Aiki Biz of the Moment – Homage

I haven’t posted an Aiki-biz for a while, so I thought I’d put one up here.  I’m at Homage Bakery and Coffee in good ole’ Reno, Nevada, and I gotta say, this place is one of the most, shall I say, delectable, places I’ve ever been.  It’s in an old, historical home that’s been transformed into its current carnation of a bakery/coffee shop.  I knew this place was great as soon as I walked in, and I was right.  The staff was accommodating and nice.  From the furnishings, to the paint, to the displays, it reeks of quality but maintains its comfort.  The colors are soft on the eyes.  As I said, it’s an old house, so there’s three rooms with extra comfy furniture you can park it at (the rooms are not huge, so I’d imagine seating may be tough on a busy day).

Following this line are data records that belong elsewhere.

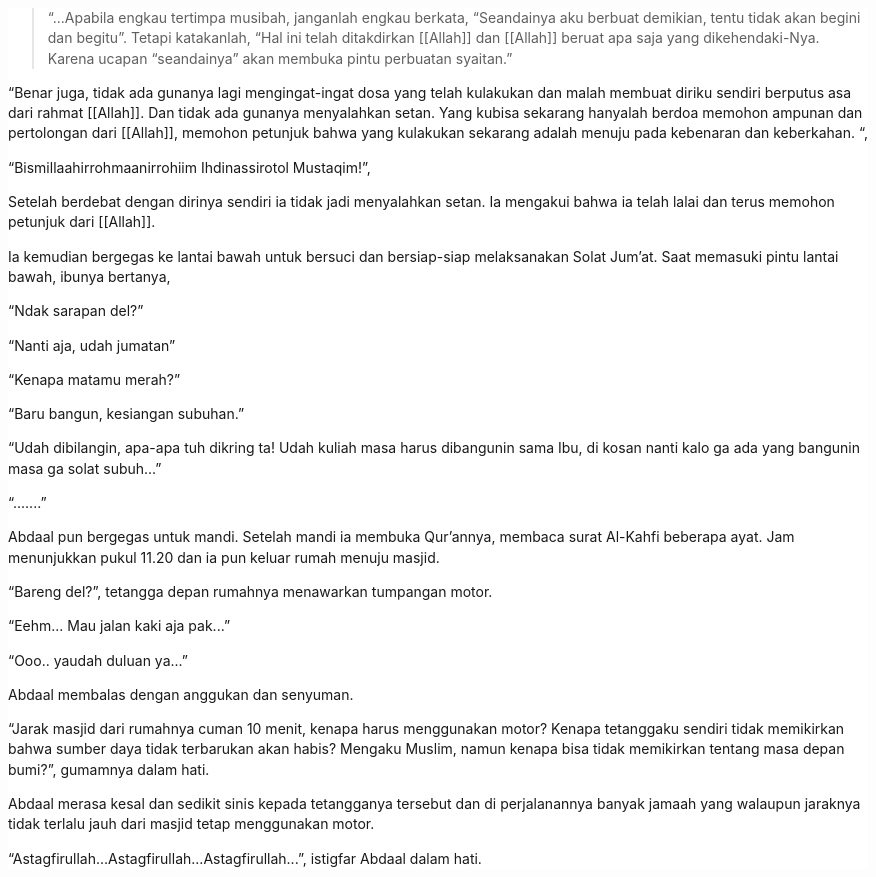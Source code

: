 > “...Apabila engkau tertimpa musibah, janganlah engkau berkata,
> “Seandainya aku berbuat demikian, tentu tidak akan begini dan begitu”.
> Tetapi katakanlah, “Hal ini telah ditakdirkan [[Allah]] dan [[Allah]] beruat
> apa saja yang dikehendaki-Nya. Karena ucapan “seandainya” akan membuka
> pintu perbuatan syaitan.”

“Benar juga, tidak ada gunanya lagi mengingat-ingat dosa yang telah
kulakukan dan malah membuat diriku sendiri berputus asa dari rahmat
[[Allah]]. Dan tidak ada gunanya menyalahkan setan. Yang kubisa sekarang
hanyalah berdoa memohon ampunan dan pertolongan dari [[Allah]], memohon
petunjuk bahwa yang kulakukan sekarang adalah menuju pada kebenaran dan
keberkahan. “,

“Bismillaahirrohmaanirrohiim Ihdinassirotol Mustaqim!”,

Setelah berdebat dengan dirinya sendiri ia tidak jadi menyalahkan setan.
Ia mengakui bahwa ia telah lalai dan terus memohon petunjuk dari [[Allah]].

Ia kemudian bergegas ke lantai bawah untuk bersuci dan bersiap-siap
melaksanakan Solat Jum’at. Saat memasuki pintu lantai bawah, ibunya
bertanya,

“Ndak sarapan del?”

“Nanti aja, udah jumatan”

“Kenapa matamu merah?”

“Baru bangun, kesiangan subuhan.”

“Udah dibilangin, apa-apa tuh dikring ta! Udah kuliah masa harus
dibangunin sama Ibu, di kosan nanti kalo ga ada yang bangunin masa ga
solat subuh...”

“.......”

Abdaal pun bergegas untuk mandi. Setelah mandi ia membuka Qur’annya,
membaca surat Al-Kahfi beberapa ayat. Jam menunjukkan pukul 11.20 dan ia
pun keluar rumah menuju masjid.

“Bareng del?”, tetangga depan rumahnya menawarkan tumpangan motor.

“Eehm... Mau jalan kaki aja pak...”

“Ooo.. yaudah duluan ya...”

Abdaal membalas dengan anggukan dan senyuman.

“Jarak masjid dari rumahnya cuman 10 menit, kenapa harus menggunakan
motor? Kenapa tetanggaku sendiri tidak memikirkan bahwa sumber daya
tidak terbarukan akan habis? Mengaku Muslim, namun kenapa bisa tidak
memikirkan tentang masa depan bumi?”, gumamnya dalam hati.

Abdaal merasa kesal dan sedikit sinis kepada tetangganya tersebut dan di
perjalanannya banyak jamaah yang walaupun jaraknya tidak terlalu jauh
dari masjid tetap menggunakan motor.

“Astagfirullah...Astagfirullah...Astagfirullah...”, istigfar Abdaal
dalam hati.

Now, people, I’m serious here, because this point is huge, but it has, hands-down, THE nicest bathroom I’ve ever been in.  Yep, ever.  I didn’t want to leave it.  When a business places that kind of care on the design and comfort level of it’s bathroom, it sets a tone for how the rest of the establishment is cared for.  It is very open and has walls of corrugated steel.  Super clean.   Nice lighting.  No loud, obnoxious fan.  No 1975 style hand dryer.  Okay, I’ll leave the bathroom alone.  But seriously, if you go there, don’t use the bathroom before you arrive.  Hold it until you get there and experience it.

Oh, another great thing about them is that they brew Hub coffee, roasted right here in town.  Huge points were scored when I saw that.  So, Homage Bakery Reno, people.  It’s an aiki establishment, for sure.   Don’t rush in and rush out, though.  That’s what Starbucks is for.  Bring your laptop or a good book.  Stay a while.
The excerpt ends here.